§ **Goal of the exercise**: The stretch from the line with "batendo uma contra" through the line with "compare com os" in the records below: write it out exactly, and nothing else.

==== Extracted information ====

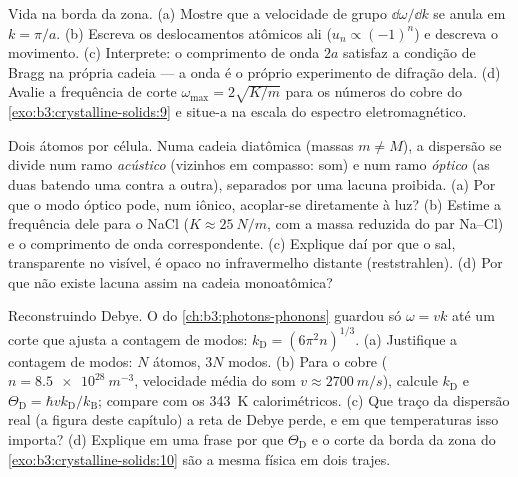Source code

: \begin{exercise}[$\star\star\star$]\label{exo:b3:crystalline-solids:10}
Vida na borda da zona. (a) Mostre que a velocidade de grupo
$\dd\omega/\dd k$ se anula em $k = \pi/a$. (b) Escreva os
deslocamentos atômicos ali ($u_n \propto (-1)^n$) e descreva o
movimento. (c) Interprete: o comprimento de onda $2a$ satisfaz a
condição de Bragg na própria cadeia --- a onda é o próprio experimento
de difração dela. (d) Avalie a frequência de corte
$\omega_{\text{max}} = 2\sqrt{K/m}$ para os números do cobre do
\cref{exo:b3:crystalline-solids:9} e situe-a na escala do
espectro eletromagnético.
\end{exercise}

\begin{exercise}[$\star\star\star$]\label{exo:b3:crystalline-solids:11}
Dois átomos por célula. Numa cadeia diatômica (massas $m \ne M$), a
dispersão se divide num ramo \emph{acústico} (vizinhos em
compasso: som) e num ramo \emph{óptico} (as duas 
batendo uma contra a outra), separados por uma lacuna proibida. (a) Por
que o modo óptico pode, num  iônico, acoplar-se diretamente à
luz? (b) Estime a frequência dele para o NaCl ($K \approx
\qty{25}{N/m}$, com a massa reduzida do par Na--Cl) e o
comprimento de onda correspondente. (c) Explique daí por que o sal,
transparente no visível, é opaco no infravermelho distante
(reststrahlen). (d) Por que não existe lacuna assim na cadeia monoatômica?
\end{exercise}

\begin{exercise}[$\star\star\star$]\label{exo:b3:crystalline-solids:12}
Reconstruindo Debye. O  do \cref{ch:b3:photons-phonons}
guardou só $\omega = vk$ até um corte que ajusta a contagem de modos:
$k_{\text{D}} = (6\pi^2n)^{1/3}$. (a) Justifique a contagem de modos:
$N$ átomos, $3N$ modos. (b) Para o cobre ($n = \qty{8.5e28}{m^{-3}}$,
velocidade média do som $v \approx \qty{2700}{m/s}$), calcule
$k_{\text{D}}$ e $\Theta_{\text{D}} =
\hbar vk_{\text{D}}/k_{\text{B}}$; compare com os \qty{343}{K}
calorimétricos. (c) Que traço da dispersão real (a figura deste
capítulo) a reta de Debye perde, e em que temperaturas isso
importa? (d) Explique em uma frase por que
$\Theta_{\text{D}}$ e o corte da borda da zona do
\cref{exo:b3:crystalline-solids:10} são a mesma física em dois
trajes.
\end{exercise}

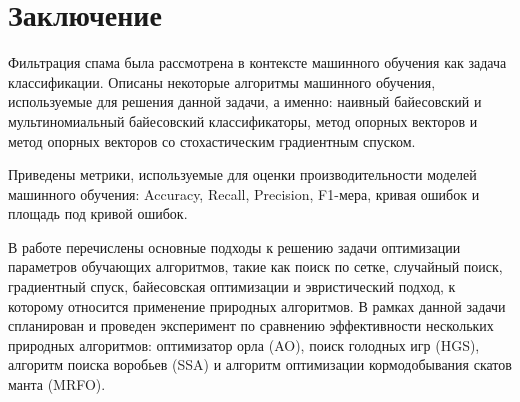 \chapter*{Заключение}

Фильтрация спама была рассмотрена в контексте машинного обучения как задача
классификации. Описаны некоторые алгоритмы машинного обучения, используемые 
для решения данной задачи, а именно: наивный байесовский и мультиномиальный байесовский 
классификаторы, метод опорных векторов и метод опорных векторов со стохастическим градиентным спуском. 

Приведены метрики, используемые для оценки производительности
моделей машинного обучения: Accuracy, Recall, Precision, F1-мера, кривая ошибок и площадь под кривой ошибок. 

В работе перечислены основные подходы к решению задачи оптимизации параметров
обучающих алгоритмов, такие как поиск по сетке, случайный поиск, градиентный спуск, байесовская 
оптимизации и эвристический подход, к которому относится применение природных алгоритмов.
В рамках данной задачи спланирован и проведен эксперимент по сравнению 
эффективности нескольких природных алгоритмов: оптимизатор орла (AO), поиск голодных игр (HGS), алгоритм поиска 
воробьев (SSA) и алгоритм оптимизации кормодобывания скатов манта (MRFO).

====

§ **Finished task**:
batendo uma contra a outra), separados por uma lacuna proibida. (a) Por
que o modo óptico pode, num  iônico, acoplar-se diretamente à
luz? (b) Estime a frequência dele para o NaCl ($K \approx
\qty{25}{N/m}$, com a massa reduzida do par Na--Cl) e o
comprimento de onda correspondente. (c) Explique daí por que o sal,
transparente no visível, é opaco no infravermelho distante
(reststrahlen). (d) Por que não existe lacuna assim na cadeia monoatômica?
\end{exercise}

\begin{exercise}[$\star\star\star$]\label{exo:b3:crystalline-solids:12}
Reconstruindo Debye. O  do \cref{ch:b3:photons-phonons}
guardou só $\omega = vk$ até um corte que ajusta a contagem de modos:
$k_{\text{D}} = (6\pi^2n)^{1/3}$. (a) Justifique a contagem de modos:
$N$ átomos, $3N$ modos. (b) Para o cobre ($n = \qty{8.5e28}{m^{-3}}$,
velocidade média do som $v \approx \qty{2700}{m/s}$), calcule
$k_{\text{D}}$ e $\Theta_{\text{D}} =
\hbar vk_{\text{D}}/k_{\text{B}}$; compare com os \qty{343}{K}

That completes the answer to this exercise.